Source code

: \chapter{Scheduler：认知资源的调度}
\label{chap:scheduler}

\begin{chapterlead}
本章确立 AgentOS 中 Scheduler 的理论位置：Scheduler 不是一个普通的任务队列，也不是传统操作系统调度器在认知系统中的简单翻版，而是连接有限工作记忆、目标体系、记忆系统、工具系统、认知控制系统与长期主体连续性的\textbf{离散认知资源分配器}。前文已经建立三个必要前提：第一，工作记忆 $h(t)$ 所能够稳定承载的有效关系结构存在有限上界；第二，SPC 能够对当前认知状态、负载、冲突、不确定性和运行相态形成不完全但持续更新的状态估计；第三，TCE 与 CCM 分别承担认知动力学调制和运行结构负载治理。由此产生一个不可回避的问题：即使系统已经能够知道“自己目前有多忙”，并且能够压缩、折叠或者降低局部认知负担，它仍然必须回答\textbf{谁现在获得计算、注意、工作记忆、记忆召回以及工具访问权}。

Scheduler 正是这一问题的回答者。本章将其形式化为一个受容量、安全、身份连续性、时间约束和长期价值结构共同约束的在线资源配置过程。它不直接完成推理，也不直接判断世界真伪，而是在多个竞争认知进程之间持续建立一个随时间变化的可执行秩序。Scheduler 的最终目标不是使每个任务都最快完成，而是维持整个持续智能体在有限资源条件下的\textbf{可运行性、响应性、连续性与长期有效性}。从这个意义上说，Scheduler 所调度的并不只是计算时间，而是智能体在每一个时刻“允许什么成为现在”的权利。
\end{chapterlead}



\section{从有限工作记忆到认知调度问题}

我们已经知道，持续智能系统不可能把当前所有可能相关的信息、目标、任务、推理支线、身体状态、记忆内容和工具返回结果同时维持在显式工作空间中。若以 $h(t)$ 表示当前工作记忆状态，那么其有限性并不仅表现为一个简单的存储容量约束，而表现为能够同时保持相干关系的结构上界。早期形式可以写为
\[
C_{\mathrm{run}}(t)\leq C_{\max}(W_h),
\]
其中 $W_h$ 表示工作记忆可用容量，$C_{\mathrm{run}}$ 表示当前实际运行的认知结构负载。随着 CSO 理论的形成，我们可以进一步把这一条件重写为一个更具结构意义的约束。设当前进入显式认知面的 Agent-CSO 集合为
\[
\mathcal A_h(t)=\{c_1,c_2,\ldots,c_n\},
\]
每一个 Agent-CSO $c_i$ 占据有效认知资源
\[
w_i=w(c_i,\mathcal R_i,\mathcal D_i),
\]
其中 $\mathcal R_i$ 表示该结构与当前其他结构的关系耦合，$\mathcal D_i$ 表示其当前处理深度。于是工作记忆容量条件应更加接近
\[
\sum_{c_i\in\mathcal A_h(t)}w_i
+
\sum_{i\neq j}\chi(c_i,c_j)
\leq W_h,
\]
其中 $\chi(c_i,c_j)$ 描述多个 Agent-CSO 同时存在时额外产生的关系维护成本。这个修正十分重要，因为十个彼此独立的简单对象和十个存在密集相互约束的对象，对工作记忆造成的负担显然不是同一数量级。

» **Assignment**
Some lines above contain the word "chapterlead". Copy each of them.

» **Exercise output**
\begin{chapterlead}
\end{chapterlead}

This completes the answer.